__Work required__: An exact transcription of every entry is required. Images are not part of it.

Start of Input

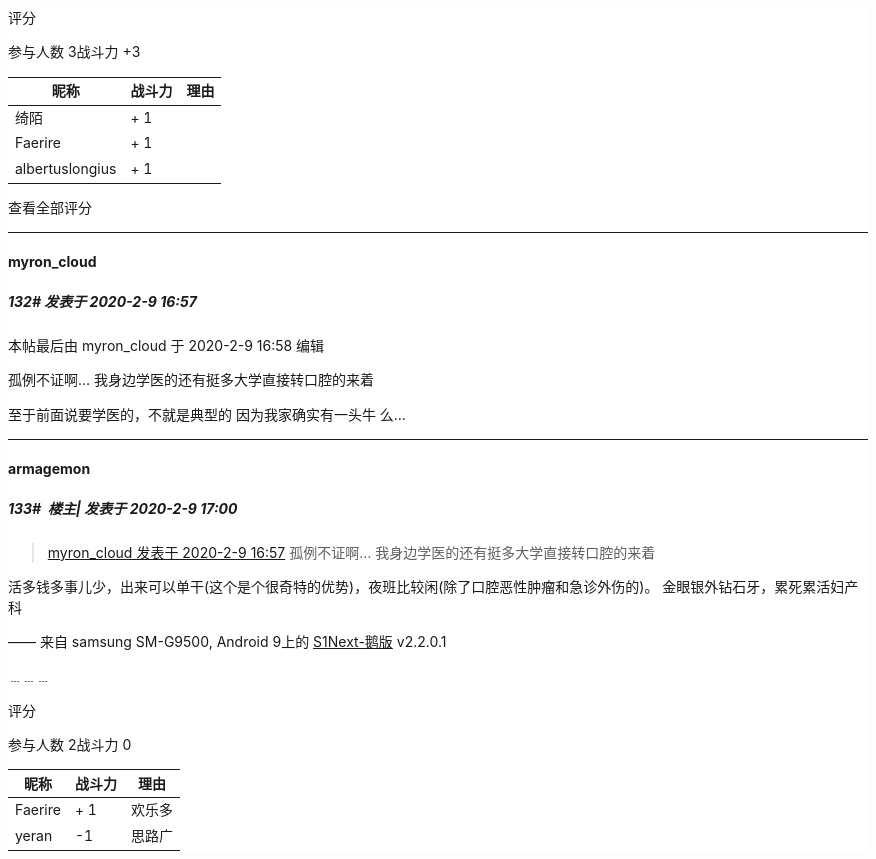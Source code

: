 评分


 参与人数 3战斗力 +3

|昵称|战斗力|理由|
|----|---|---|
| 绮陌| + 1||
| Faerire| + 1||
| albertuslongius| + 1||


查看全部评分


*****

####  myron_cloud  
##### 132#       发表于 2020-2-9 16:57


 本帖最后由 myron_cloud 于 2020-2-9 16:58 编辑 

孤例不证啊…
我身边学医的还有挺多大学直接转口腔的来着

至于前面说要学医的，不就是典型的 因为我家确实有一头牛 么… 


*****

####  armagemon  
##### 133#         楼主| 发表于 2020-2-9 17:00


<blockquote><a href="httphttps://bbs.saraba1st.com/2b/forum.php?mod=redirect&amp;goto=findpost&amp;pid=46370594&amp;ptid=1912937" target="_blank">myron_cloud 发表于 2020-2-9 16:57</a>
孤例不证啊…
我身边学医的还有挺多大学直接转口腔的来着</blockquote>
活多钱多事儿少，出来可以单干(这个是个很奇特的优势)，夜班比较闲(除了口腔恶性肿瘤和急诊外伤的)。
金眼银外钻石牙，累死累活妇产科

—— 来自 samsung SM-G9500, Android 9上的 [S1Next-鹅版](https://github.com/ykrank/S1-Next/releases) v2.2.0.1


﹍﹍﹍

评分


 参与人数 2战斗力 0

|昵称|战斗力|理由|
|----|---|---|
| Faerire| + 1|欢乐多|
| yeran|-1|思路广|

End of Input

__Exercise result__:
Source code

: 评分


 参与人数 3战斗力 +3

|昵称|战斗力|理由|
|----|---|---|
| 绮陌| + 1||
| Faerire| + 1||
| albertuslongius| + 1||


查看全部评分


*****

####  myron_cloud  
##### 132#       发表于 2020-2-9 16:57


 本帖最后由 myron_cloud 于 2020-2-9 16:58 编辑 

孤例不证啊…
我身边学医的还有挺多大学直接转口腔的来着

至于前面说要学医的，不就是典型的 因为我家确实有一头牛 么… 


*****

####  armagemon  
##### 133#         楼主| 发表于 2020-2-9 17:00


<blockquote><a href="httphttps://bbs.saraba1st.com/2b/forum.php?mod=redirect&amp;goto=findpost&amp;pid=46370594&amp;ptid=1912937" target="_blank">myron_cloud 发表于 2020-2-9 16:57</a>
孤例不证啊…
我身边学医的还有挺多大学直接转口腔的来着</blockquote>
活多钱多事儿少，出来可以单干(这个是个很奇特的优势)，夜班比较闲(除了口腔恶性肿瘤和急诊外伤的)。
金眼银外钻石牙，累死累活妇产科

—— 来自 samsung SM-G9500, Android 9上的 [S1Next-鹅版](https://github.com/ykrank/S1-Next/releases) v2.2.0.1


﹍﹍﹍

评分


 参与人数 2战斗力 0

|昵称|战斗力|理由|
|----|---|---|
| Faerire| + 1|欢乐多|
| yeran|-1|思路广|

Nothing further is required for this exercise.